» **ASSIGNMENT**
Could you copy exactly the lines from the start of the records through the one containing "the [scent](../glossary.md#_scent) ability).", both included, and leave out the pictures?

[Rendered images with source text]
☆ ☆ ☆ ☆ ☆
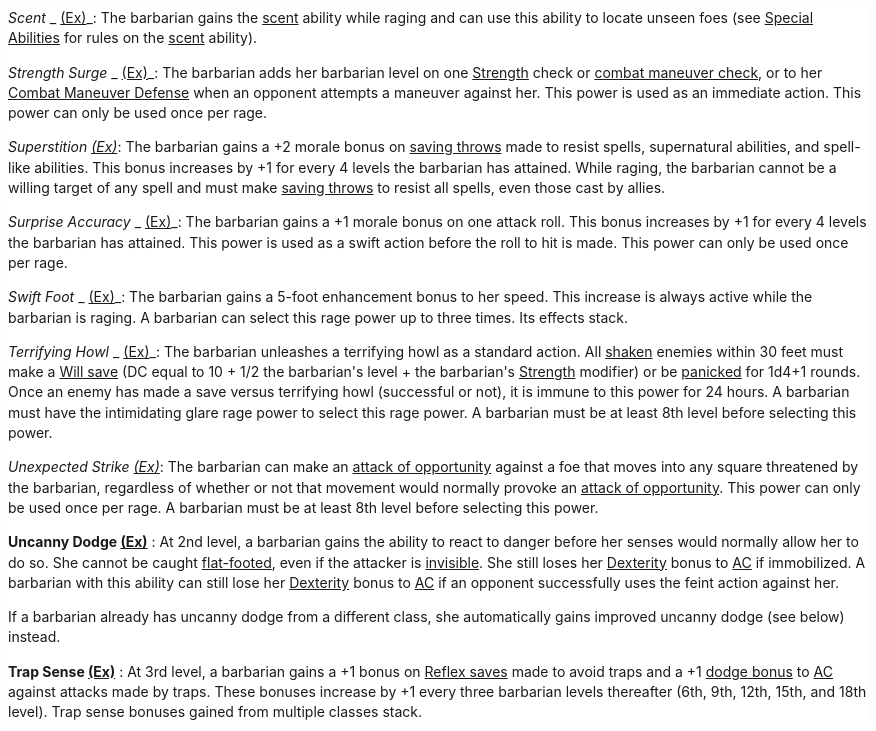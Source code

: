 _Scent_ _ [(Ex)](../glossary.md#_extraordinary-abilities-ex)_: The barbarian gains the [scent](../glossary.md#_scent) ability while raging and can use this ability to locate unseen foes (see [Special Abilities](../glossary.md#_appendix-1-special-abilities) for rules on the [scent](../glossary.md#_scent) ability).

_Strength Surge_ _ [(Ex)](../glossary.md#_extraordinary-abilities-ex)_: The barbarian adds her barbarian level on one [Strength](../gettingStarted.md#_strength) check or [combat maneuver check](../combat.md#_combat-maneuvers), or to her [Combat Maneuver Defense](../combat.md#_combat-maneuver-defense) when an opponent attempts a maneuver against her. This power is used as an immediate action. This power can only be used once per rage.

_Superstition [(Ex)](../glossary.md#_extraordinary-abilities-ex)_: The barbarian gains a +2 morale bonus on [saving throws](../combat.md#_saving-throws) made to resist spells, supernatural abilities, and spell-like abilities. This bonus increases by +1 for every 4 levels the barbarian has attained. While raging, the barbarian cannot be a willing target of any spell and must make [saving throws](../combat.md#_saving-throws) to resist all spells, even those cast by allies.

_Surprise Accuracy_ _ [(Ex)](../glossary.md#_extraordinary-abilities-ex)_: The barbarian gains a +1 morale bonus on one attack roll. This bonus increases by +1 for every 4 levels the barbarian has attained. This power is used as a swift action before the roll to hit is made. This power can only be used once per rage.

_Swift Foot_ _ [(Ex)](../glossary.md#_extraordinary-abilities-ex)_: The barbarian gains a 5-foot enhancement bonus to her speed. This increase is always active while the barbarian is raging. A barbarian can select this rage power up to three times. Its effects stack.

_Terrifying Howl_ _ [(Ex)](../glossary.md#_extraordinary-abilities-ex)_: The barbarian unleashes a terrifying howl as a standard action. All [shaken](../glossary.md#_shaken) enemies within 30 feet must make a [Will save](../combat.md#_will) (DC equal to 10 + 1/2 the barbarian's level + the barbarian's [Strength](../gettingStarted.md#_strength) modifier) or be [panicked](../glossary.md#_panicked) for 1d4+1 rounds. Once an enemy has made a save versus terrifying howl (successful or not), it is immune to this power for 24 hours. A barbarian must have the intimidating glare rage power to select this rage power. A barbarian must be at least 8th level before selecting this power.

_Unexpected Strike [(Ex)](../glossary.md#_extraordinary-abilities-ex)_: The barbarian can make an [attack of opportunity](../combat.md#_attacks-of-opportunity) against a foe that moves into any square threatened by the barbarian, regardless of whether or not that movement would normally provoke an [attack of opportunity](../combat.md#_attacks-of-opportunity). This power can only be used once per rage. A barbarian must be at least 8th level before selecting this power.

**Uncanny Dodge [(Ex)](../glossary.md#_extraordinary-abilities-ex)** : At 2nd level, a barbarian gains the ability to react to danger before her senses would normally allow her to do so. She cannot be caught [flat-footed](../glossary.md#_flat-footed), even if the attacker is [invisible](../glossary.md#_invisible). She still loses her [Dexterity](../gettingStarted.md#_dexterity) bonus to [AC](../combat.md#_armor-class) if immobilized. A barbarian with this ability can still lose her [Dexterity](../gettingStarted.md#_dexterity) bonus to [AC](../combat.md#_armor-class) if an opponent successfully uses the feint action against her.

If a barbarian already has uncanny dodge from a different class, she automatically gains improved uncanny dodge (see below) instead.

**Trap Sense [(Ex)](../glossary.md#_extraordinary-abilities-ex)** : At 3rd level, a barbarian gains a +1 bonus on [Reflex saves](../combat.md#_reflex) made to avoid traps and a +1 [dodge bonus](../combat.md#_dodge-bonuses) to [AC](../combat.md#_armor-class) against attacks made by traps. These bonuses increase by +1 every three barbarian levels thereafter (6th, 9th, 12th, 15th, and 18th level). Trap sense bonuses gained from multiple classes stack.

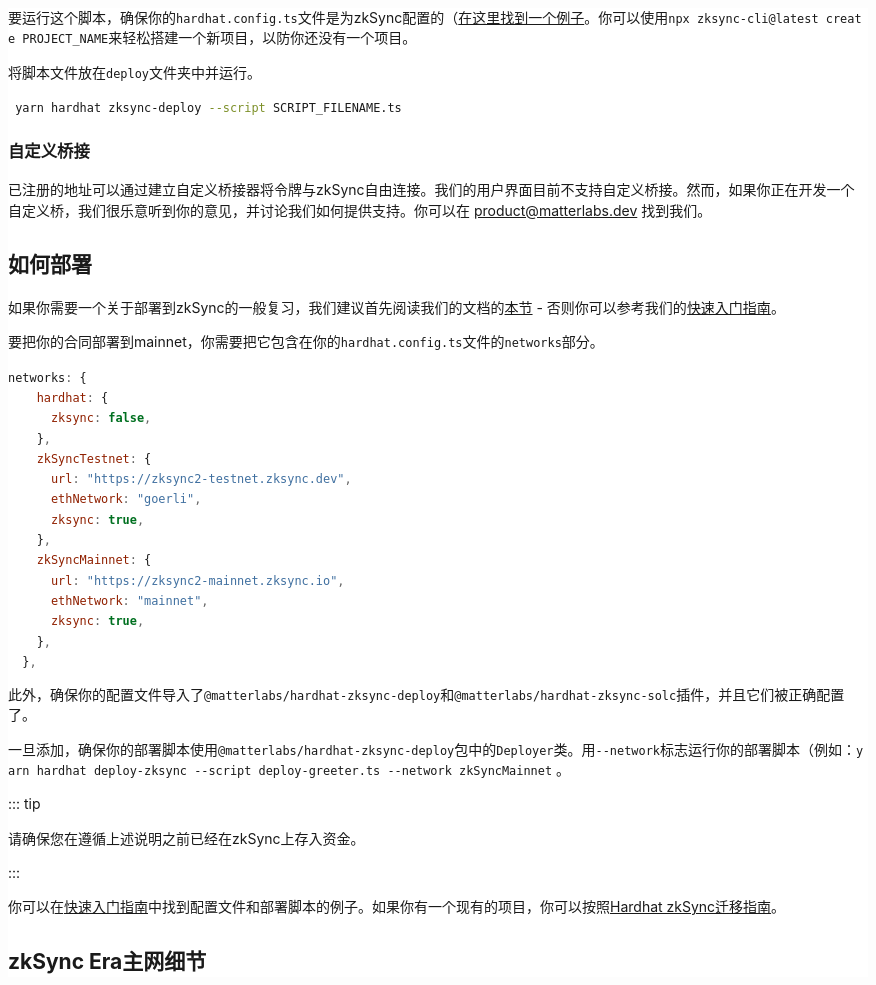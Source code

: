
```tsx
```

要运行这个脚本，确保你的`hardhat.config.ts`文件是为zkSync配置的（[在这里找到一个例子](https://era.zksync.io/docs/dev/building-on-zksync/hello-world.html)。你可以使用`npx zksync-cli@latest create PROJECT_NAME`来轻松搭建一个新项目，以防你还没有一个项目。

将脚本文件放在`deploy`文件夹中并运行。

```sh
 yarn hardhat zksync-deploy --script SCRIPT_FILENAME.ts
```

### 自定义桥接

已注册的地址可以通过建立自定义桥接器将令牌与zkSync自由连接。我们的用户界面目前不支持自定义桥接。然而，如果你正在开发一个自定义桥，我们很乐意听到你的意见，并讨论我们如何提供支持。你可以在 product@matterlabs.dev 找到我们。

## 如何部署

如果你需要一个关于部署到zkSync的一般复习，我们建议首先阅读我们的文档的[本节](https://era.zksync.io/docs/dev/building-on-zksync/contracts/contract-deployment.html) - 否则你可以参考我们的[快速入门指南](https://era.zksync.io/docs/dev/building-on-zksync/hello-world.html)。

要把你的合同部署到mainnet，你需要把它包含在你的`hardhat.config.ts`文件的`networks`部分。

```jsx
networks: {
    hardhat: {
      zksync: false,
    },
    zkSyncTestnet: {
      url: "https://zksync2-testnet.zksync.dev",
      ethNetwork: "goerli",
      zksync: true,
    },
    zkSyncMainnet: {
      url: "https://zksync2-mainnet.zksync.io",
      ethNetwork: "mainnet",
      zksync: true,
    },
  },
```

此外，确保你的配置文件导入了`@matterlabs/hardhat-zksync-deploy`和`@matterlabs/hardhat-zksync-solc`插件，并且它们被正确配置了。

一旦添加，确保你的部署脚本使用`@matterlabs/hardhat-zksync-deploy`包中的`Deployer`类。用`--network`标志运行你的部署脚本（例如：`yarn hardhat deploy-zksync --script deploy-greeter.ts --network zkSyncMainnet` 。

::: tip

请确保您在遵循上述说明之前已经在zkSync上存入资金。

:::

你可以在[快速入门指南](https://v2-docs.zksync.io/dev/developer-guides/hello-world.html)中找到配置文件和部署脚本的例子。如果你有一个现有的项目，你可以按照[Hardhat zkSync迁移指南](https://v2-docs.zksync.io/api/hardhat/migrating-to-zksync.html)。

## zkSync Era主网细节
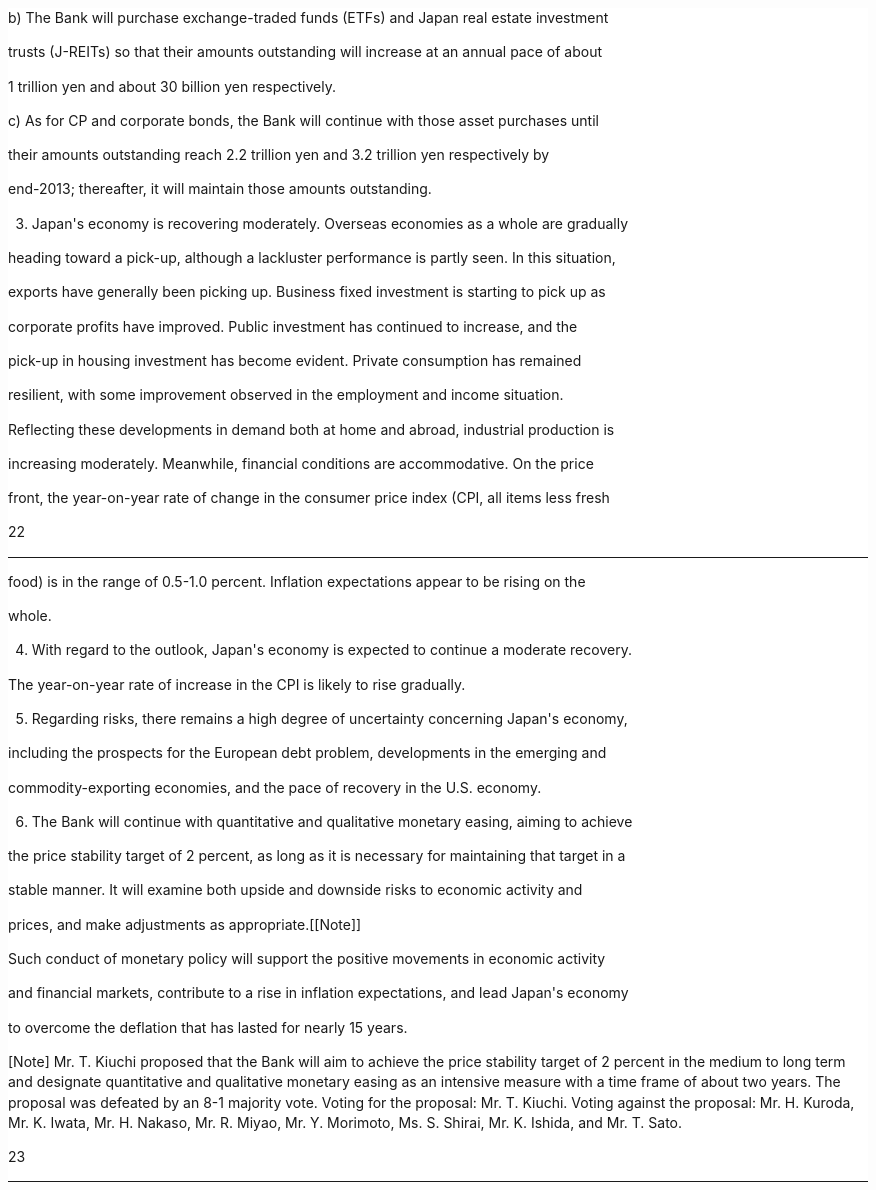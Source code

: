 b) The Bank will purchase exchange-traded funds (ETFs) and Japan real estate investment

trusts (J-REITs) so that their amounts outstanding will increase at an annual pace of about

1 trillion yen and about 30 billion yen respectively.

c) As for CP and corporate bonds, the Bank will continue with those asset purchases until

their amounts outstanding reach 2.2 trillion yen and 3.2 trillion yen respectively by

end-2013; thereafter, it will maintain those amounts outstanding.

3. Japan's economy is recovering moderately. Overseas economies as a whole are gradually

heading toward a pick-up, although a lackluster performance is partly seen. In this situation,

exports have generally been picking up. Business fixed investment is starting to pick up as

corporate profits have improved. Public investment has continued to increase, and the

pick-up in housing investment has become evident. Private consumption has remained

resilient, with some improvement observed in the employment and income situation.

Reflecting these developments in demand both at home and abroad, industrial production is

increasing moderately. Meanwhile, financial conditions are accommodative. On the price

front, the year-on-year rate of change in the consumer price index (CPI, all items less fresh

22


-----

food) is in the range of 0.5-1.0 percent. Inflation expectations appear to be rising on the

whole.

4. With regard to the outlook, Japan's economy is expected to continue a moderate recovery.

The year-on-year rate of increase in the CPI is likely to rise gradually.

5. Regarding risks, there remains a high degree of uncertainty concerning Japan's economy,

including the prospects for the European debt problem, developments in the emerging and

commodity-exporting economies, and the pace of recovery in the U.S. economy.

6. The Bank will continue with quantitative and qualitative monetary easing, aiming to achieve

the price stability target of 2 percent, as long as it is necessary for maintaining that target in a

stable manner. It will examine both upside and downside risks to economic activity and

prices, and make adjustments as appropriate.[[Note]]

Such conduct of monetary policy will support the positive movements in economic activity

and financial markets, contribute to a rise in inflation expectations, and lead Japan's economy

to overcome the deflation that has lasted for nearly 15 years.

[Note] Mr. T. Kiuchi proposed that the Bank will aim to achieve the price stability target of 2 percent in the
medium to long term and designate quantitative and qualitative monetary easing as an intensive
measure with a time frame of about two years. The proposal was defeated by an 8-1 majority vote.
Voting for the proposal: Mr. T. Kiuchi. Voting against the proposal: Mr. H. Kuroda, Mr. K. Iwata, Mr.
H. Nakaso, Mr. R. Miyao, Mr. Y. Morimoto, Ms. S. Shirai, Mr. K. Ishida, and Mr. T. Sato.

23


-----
☆ ☆ ☆ ☆ ☆
» **EXERCISE ANSWER**
Source code

: _Scent_ _ [(Ex)](../glossary.md#_extraordinary-abilities-ex)_: The barbarian gains the [scent](../glossary.md#_scent) ability while raging and can use this ability to locate unseen foes (see [Special Abilities](../glossary.md#_appendix-1-special-abilities) for rules on the [scent](../glossary.md#_scent) ability).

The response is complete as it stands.